Equation Name Description
$\dot{V}O_2 = \dot{Q}(C_aO_2 - C_{\bar{v}}O_2)$ Fick principle (cardiovascular) $\dot{V}O_2$ = area of the rectangle whose height is the a-v O2 difference (read off the Hb curve) and whose width is cardiac output. Endotherms achieve larger rectangles than ectotherms.
$C_aO_2 = 1.39 \cdot [Hb] \cdot s_{O_2} + 0.03 \cdot P_aO_2$ Arterial O2 content Bound + dissolved O2 per unit blood. Splenic RBC release in diving seals raises [Hb], partially compensating for falls in $s_{O_2}$ and $P_aO_2$ during the dive.
$P_AO_2 = (P_B - P_{H_2O}) \cdot F_IO_2 - P_ACO_2/R$ Alveolar gas equation At altitude, hyperventilation lowers $P_ACO_2$, which raises $P_AO_2$ toward inspired $P_IO_2$ — the only ventilatory lever for partially restoring alveolar $P_{O_2}$ when $P_B$ is reduced.

Glossary of Key Terms

Term Definition
Oxygen supply cascade Sequential transport steps for O2 from environment to mitochondria: pulmonary ventilation → alveolar gas exchange → blood gas transport → systemic gas exchange → cellular respiration. Used as the integrative scaffold for the course.
Aerobic scope Ratio of maximum to resting (or standard) metabolic rate. Higher in endotherms than ectotherms; sets the ceiling for sustained aerobic activity.

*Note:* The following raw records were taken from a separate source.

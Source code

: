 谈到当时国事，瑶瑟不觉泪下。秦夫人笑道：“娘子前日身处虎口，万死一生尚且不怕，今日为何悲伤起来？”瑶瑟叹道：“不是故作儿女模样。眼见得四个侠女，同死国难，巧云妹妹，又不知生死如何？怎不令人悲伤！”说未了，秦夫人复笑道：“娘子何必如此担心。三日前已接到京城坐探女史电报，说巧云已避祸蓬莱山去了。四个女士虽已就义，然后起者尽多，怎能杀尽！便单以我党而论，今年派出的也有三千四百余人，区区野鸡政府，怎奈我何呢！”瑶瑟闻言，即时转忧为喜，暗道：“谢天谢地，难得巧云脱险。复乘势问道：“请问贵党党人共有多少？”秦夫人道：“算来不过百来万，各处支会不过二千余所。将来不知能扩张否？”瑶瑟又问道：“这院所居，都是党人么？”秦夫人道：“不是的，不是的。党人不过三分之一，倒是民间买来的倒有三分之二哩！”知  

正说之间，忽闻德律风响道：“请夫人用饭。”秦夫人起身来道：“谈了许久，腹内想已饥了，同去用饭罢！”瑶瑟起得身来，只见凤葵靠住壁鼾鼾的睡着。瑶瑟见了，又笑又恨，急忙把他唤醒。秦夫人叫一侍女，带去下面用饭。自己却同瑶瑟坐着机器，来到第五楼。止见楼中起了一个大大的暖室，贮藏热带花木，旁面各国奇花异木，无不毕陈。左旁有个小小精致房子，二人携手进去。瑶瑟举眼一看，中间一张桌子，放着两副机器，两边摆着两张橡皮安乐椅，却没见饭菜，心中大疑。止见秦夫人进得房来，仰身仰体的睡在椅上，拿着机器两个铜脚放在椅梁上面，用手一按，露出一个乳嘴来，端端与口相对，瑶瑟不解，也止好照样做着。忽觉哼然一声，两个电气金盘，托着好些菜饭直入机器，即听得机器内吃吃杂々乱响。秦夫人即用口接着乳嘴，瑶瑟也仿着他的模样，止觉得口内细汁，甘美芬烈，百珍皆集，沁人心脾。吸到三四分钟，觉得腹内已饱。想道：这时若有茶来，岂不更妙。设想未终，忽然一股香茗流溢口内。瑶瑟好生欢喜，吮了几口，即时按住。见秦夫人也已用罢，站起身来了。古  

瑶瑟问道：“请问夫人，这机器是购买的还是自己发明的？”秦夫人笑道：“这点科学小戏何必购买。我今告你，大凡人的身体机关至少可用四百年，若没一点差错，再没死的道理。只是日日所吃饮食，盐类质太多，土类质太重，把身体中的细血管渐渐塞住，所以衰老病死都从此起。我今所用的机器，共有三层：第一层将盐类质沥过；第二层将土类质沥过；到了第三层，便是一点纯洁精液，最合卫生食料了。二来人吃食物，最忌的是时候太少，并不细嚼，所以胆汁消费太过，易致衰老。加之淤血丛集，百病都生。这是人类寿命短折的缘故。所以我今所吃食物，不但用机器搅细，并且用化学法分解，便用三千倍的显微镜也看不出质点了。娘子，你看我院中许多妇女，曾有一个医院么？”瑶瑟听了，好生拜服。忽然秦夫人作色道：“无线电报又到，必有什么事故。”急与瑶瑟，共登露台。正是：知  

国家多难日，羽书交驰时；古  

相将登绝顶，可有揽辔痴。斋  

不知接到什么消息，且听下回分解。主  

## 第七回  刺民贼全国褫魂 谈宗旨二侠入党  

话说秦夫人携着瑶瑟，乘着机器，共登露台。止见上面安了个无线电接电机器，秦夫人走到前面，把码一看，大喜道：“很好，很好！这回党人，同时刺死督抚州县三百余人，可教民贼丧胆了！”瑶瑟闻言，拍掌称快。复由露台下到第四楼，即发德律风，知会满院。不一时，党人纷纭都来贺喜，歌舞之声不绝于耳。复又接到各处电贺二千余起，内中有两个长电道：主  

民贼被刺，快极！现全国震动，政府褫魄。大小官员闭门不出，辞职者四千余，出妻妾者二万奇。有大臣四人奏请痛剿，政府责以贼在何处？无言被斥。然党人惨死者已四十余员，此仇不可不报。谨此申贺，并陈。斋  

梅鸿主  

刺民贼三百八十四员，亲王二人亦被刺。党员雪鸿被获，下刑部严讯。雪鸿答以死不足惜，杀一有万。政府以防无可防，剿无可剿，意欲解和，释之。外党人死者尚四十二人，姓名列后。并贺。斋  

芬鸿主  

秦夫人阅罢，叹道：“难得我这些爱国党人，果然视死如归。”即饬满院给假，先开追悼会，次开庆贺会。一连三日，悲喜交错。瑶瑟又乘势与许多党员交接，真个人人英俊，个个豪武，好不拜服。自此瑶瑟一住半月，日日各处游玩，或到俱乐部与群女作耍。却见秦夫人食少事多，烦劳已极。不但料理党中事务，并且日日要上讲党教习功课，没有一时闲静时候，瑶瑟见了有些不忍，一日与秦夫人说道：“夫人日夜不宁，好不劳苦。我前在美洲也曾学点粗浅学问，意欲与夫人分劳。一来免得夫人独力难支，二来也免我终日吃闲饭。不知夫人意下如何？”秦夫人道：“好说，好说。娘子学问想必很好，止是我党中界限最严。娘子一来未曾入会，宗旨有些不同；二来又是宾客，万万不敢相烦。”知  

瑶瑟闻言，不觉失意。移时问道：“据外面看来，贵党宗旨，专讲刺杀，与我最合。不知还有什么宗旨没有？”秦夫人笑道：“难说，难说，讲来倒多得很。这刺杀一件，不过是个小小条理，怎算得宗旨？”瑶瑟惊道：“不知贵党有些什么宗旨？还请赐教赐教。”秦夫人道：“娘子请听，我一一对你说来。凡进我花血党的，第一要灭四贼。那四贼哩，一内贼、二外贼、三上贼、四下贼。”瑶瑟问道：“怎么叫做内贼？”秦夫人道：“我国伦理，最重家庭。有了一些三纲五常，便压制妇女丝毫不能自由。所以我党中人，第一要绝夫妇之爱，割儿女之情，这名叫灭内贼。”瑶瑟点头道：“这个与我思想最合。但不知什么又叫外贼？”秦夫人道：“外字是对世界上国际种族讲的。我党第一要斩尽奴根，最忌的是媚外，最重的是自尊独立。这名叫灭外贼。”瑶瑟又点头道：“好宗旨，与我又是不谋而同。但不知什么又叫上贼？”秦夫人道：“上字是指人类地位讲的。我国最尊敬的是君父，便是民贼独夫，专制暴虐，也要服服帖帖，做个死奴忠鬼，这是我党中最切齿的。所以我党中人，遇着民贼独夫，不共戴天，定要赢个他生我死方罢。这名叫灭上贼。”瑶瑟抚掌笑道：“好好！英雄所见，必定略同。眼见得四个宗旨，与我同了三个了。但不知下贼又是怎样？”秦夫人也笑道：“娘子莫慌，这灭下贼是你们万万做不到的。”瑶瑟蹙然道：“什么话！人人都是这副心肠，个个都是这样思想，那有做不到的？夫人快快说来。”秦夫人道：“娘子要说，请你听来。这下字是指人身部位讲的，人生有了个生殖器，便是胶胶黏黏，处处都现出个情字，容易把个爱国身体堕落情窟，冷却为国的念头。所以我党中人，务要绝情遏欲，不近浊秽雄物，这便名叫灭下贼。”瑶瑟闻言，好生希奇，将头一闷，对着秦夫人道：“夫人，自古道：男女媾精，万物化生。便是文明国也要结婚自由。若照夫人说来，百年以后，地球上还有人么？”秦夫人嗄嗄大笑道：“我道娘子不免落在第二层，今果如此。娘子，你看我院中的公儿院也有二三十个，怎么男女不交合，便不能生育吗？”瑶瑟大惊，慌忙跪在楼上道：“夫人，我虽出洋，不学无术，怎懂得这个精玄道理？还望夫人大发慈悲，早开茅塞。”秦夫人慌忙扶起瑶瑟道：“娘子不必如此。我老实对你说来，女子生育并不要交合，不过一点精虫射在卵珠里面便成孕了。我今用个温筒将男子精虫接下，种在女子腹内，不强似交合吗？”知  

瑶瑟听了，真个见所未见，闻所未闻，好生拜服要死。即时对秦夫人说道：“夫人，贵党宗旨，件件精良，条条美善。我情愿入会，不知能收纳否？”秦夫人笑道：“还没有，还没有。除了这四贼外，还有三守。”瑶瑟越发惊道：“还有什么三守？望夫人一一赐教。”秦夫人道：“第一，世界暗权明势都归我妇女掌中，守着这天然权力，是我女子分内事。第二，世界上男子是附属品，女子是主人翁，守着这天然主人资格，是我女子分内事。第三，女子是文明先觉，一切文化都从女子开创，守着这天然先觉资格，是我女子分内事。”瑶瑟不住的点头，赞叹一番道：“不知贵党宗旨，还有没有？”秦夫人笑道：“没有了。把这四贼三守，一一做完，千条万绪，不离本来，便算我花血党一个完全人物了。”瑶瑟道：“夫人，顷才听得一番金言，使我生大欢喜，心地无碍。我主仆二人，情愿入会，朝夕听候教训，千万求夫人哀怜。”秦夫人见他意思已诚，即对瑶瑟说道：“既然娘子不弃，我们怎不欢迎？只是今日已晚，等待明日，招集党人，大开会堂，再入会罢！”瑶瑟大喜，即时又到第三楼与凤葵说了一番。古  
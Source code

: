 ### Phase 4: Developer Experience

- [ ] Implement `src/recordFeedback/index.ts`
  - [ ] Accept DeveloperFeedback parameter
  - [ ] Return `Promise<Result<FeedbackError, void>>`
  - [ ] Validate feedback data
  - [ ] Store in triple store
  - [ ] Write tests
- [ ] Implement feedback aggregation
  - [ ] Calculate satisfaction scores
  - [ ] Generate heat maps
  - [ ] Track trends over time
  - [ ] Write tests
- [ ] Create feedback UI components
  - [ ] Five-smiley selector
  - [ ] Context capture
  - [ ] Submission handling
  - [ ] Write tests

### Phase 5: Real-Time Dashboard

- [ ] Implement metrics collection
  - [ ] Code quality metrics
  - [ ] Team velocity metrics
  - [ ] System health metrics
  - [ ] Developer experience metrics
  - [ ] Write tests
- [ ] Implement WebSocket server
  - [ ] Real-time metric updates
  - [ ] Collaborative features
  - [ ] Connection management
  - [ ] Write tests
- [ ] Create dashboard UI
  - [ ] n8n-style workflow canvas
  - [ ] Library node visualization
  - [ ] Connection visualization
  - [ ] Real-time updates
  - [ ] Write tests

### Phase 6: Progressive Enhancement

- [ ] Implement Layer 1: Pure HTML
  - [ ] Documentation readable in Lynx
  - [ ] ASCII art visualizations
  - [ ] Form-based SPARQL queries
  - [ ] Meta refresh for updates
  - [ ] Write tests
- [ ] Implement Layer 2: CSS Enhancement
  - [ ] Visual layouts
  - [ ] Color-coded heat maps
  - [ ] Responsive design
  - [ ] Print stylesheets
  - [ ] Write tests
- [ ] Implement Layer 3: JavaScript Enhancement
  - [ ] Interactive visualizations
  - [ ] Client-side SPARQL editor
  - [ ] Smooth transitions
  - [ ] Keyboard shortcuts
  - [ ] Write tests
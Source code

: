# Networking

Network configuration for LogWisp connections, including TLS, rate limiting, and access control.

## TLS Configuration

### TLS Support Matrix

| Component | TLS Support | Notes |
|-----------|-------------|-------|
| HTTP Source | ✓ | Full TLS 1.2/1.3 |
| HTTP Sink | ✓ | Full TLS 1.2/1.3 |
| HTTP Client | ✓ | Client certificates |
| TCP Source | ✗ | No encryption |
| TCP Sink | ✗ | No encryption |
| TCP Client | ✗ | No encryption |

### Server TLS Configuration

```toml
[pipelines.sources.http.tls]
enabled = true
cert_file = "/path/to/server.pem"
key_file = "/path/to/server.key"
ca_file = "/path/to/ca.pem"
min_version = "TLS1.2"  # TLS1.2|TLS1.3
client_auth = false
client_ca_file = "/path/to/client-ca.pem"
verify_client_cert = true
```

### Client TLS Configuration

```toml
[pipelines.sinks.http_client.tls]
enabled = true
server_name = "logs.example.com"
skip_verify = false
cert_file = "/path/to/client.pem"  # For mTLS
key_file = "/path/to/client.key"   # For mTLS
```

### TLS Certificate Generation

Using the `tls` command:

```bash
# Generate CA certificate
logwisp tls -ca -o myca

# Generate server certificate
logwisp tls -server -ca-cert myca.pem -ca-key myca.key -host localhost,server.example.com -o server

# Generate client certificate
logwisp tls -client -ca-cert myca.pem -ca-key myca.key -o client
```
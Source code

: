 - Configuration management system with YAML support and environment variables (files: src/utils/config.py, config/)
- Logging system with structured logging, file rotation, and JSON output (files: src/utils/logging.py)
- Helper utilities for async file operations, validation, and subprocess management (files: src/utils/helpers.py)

Metabolic acidosis Drop in blood pH caused by accumulation of metabolic acids (e.g., lactate/H+ from anaerobic glycolysis); more severe in ectotherms because of low aerobic scope and slow recovery.
Burst specialist An animal whose locomotor strategy emphasizes brief, high-intensity bouts (sit-and-wait predation, predator escape) supported largely by anaerobic metabolism; typical of many ectotherms.
Regional endothermy The strategy of using vascular countercurrent heat exchangers to retain metabolic heat in selected tissues (red muscle, viscera, brain/eye), elevating tissue temperature above ambient. Convergent in tunas and lamnid sharks.
Retia mirabilia Vascular networks of closely apposed arterial and venous vessels that act as countercurrent heat (or O2) exchangers; the anatomical substrate for regional endothermy.
Convergent evolution Independent evolution of similar traits in unrelated lineages facing similar selective pressures. Week 4 examples: high-charge myoglobin, enlarged spleens, regional endothermy, underwater rebreathing in anoles.
Right-to-left (R-L) cardiac shunt Mixing of deoxygenated systemic venous blood into systemic arterial blood, bypassing the lungs; common in amphibians and many reptiles with incomplete ventricular separation. Reduces arterial [O2] but allows flexible blood-flow partitioning during diving and breath-holding.
Plastron (in diving anoles) A thin air bubble trapped against hydrophobic skin during a dive; functions as an auxiliary gas-exchange reservoir into which Anolis lizards can exhale and re-inhale, extending breath-hold.
Splenic O2 reservoir RBCs stored in the spleen at rest and released into circulation by vasoconstriction at dive onset; defends $C_aO_2$ in diving Weddell seals (and at smaller scale in Bajau humans).
a–v O2 difference $C_aO_2 - C_{\bar{v}}O_2$; the height of the Fick rectangle. Widens with increased tissue extraction, narrows with arterial desaturation; in diving seals, very wide due to extreme tissue extraction at low venous $P_{O_2}$.